Supplied records below:

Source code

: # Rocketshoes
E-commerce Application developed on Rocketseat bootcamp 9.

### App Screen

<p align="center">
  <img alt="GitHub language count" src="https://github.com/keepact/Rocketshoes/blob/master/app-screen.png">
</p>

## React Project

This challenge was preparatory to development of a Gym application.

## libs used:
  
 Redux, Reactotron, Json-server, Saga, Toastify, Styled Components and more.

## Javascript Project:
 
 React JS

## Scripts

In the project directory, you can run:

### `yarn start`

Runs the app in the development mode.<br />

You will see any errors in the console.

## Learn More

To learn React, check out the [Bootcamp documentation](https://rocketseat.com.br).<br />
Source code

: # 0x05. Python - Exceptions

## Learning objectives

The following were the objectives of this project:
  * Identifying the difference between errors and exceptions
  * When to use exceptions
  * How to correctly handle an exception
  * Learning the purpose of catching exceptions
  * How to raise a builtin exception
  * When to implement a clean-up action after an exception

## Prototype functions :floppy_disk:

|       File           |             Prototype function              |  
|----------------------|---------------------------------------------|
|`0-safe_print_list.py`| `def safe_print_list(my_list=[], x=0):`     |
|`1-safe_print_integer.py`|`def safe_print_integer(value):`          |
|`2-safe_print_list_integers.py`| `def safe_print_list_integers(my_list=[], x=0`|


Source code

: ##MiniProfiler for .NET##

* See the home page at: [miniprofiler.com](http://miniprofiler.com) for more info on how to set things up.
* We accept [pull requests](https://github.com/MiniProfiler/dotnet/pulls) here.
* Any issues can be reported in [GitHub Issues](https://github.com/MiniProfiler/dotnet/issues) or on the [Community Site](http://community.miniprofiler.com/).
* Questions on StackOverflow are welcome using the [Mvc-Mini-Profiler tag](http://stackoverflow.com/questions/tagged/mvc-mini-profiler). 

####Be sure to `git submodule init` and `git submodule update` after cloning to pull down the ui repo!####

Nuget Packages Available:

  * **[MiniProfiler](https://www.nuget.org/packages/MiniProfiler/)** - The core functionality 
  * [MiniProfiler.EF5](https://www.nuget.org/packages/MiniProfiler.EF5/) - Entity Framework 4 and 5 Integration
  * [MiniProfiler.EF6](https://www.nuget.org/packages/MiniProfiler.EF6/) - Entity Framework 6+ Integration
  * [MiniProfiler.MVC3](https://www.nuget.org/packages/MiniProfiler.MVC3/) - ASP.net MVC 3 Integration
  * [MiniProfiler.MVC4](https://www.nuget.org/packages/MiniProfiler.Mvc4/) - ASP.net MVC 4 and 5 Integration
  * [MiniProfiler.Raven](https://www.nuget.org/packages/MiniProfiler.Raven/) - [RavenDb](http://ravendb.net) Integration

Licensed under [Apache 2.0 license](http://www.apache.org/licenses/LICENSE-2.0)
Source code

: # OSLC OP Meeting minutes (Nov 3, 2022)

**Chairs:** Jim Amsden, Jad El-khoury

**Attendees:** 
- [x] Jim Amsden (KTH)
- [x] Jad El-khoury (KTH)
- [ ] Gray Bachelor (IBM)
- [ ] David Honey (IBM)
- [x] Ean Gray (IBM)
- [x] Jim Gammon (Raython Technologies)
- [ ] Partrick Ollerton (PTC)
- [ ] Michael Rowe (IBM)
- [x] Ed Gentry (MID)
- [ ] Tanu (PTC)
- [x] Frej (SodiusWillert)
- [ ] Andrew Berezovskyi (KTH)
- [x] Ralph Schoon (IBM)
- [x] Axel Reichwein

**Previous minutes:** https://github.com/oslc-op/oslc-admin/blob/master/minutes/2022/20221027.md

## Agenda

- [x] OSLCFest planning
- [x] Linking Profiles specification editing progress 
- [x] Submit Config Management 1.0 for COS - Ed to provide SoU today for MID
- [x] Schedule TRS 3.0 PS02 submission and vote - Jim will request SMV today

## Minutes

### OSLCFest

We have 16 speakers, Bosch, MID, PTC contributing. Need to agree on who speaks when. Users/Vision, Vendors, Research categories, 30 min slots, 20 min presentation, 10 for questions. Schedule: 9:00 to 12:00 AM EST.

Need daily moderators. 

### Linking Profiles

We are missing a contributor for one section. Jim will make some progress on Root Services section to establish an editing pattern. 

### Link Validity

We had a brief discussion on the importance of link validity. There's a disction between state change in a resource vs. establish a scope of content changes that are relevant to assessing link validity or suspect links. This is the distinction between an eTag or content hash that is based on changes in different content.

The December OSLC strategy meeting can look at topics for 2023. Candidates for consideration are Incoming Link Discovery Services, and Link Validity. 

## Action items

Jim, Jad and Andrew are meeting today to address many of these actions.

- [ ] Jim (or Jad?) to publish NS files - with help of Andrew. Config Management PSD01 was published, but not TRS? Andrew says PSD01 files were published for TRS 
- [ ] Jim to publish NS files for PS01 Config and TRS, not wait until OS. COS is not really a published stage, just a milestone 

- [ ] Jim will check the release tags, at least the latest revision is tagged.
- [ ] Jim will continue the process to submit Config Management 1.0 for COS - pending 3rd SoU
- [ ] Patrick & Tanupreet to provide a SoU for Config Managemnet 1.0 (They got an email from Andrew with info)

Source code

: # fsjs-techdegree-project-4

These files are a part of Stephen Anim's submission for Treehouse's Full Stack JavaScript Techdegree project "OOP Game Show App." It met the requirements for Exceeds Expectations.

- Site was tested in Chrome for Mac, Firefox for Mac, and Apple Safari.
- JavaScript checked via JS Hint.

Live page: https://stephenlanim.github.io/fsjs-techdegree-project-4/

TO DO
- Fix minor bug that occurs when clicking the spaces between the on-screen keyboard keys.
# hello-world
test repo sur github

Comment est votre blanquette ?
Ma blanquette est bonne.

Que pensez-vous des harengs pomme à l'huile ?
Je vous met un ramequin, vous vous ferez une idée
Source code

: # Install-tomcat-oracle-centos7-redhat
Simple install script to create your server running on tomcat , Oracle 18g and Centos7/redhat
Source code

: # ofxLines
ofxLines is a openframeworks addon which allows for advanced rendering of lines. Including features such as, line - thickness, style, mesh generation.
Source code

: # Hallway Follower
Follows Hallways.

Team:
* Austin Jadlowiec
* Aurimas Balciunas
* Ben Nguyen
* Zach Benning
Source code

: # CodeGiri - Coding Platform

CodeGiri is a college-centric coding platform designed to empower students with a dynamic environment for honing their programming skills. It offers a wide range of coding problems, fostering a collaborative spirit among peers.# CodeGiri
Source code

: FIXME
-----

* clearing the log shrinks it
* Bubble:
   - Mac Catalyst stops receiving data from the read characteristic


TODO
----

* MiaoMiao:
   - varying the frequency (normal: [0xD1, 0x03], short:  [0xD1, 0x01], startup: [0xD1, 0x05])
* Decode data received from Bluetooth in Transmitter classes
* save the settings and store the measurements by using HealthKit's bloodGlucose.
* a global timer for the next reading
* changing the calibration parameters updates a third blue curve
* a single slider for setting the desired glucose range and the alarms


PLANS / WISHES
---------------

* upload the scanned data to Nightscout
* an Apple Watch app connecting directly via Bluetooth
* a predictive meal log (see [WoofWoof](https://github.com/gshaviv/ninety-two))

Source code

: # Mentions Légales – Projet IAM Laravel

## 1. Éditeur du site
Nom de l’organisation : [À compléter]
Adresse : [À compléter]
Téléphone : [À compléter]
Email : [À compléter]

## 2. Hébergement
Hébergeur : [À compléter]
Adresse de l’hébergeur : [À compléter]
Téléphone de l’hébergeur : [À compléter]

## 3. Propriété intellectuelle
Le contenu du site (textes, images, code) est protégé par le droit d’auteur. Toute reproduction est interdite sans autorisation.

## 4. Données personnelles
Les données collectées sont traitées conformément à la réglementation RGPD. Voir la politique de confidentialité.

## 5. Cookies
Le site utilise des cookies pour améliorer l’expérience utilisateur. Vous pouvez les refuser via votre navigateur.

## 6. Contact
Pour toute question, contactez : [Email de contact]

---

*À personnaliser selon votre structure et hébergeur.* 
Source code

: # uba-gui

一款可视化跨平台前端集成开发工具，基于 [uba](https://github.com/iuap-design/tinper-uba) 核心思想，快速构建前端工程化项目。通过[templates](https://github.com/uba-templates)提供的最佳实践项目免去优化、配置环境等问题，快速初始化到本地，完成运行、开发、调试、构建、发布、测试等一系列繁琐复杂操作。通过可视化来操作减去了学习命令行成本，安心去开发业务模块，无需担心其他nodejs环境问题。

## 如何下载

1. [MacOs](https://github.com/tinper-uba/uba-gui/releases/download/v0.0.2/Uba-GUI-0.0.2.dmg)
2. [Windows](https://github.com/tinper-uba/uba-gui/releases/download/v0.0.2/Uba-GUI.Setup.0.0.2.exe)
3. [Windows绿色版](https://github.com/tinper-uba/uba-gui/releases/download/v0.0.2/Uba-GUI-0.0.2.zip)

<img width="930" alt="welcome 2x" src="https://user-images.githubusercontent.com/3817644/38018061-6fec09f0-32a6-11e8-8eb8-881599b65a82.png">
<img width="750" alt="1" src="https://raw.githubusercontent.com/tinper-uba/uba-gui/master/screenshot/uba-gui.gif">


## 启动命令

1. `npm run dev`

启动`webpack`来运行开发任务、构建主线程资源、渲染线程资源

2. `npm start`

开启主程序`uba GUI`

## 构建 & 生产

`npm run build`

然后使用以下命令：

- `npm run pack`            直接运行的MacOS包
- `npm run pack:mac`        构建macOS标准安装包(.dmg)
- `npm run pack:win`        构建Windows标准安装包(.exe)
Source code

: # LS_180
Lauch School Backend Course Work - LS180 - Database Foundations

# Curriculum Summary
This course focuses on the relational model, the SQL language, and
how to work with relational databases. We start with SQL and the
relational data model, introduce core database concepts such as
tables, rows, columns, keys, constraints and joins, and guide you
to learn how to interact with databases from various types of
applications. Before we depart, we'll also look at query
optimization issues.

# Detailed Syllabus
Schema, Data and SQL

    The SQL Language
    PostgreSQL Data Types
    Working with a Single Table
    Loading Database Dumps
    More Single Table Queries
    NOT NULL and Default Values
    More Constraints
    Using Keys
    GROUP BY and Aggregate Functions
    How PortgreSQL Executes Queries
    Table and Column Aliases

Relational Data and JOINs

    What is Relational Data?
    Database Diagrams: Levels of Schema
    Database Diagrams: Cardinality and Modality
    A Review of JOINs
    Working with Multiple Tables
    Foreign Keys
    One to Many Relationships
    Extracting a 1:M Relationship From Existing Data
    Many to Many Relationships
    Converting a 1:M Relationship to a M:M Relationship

End of Supplied records.

**Assignment**
In the records above, the line with "Je vous met" marks the start and the line with "- Coding Platform" marks the end; copy that stretch exactly, both lines included, and nothing else.

**Written response**
Je vous met un ramequin, vous vous ferez une idée
Source code

: # Install-tomcat-oracle-centos7-redhat
Simple install script to create your server running on tomcat , Oracle 18g and Centos7/redhat
Source code

: # ofxLines
ofxLines is a openframeworks addon which allows for advanced rendering of lines. Including features such as, line - thickness, style, mesh generation.
Source code

: # Hallway Follower
Follows Hallways.

Team:
* Austin Jadlowiec
* Aurimas Balciunas
* Ben Nguyen
* Zach Benning
Source code

: # CodeGiri - Coding Platform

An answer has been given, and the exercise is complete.